— Data to examine —
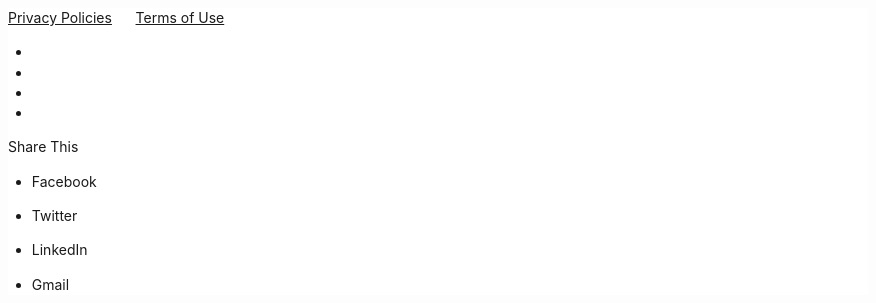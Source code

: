 [Privacy Policies](../../privacy-policy/index.html)      [Terms of Use](../../terms-of-use/index.html)

-   <a href="http://www.facebook.com/sharer.php?u=https%3A%2F%2Ffamilypromise.org%2Fwhat-we-do%2Fprograms-services%2F&amp;t=Programs%20%26%20Services" class="et_social_share"><em></em> <span class="et_social_overlay"></span></a>
-   <a href="http://twitter.com/share?text=Programs%20%26%20Services&amp;url=https%3A%2F%2Ffamilypromise.org%2Fwhat-we-do%2Fprograms-services%2F&amp;via=@fpnational" class="et_social_share"><em></em> <span class="et_social_overlay"></span></a>
-   <a href="http://www.linkedin.com/shareArticle?mini=true&amp;url=https%3A%2F%2Ffamilypromise.org%2Fwhat-we-do%2Fprograms-services%2F&amp;title=Programs%20%26%20Services" class="et_social_share"><em></em> <span class="et_social_overlay"></span></a>
-   <a href="https://mail.google.com/mail/u/0/?view=cm&amp;fs=1&amp;su=Programs%20%26%20Services&amp;body=https%3A%2F%2Ffamilypromise.org%2Fwhat-we-do%2Fprograms-services%2F&amp;ui=2&amp;tf=1" class="et_social_share"><em></em> <span class="et_social_overlay"></span></a>

<span class="et_social_hide_sidebar et_social_icon"></span>

Share This

<span class="et_social_close"></span>

-   <a href="http://www.facebook.com/sharer.php?u=https%3A%2F%2Ffamilypromise.org%2Fwhat-we-do%2Fprograms-services%2F&amp;t=Programs%20%26%20Services" class="et_social_share"><em></em></a>
    Facebook

    <span class="et_social_overlay"></span>
-   <a href="http://twitter.com/share?text=Programs%20%26%20Services&amp;url=https%3A%2F%2Ffamilypromise.org%2Fwhat-we-do%2Fprograms-services%2F&amp;via=@fpnational" class="et_social_share"><em></em></a>
    Twitter

    <span class="et_social_overlay"></span>
-   <a href="http://www.linkedin.com/shareArticle?mini=true&amp;url=https%3A%2F%2Ffamilypromise.org%2Fwhat-we-do%2Fprograms-services%2F&amp;title=Programs%20%26%20Services" class="et_social_share"><em></em></a>
    LinkedIn

    <span class="et_social_overlay"></span>
-   <a href="https://mail.google.com/mail/u/0/?view=cm&amp;fs=1&amp;su=Programs%20%26%20Services&amp;body=https%3A%2F%2Ffamilypromise.org%2Fwhat-we-do%2Fprograms-services%2F&amp;ui=2&amp;tf=1" class="et_social_share"><em></em></a>
    Gmail

    <span class="et_social_overlay"></span>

— Brief —
Pull every line containing "true" from the entries above and copy it.

— Task answer —
-   <a href="http://www.linkedin.com/shareArticle?mini=true&amp;url=https%3A%2F%2Ffamilypromise.org%2Fwhat-we-do%2Fprograms-services%2F&amp;title=Programs%20%26%20Services" class="et_social_share"><em></em> <span class="et_social_overlay"></span></a>
-   <a href="http://www.linkedin.com/shareArticle?mini=true&amp;url=https%3A%2F%2Ffamilypromise.org%2Fwhat-we-do%2Fprograms-services%2F&amp;title=Programs%20%26%20Services" class="et_social_share"><em></em></a>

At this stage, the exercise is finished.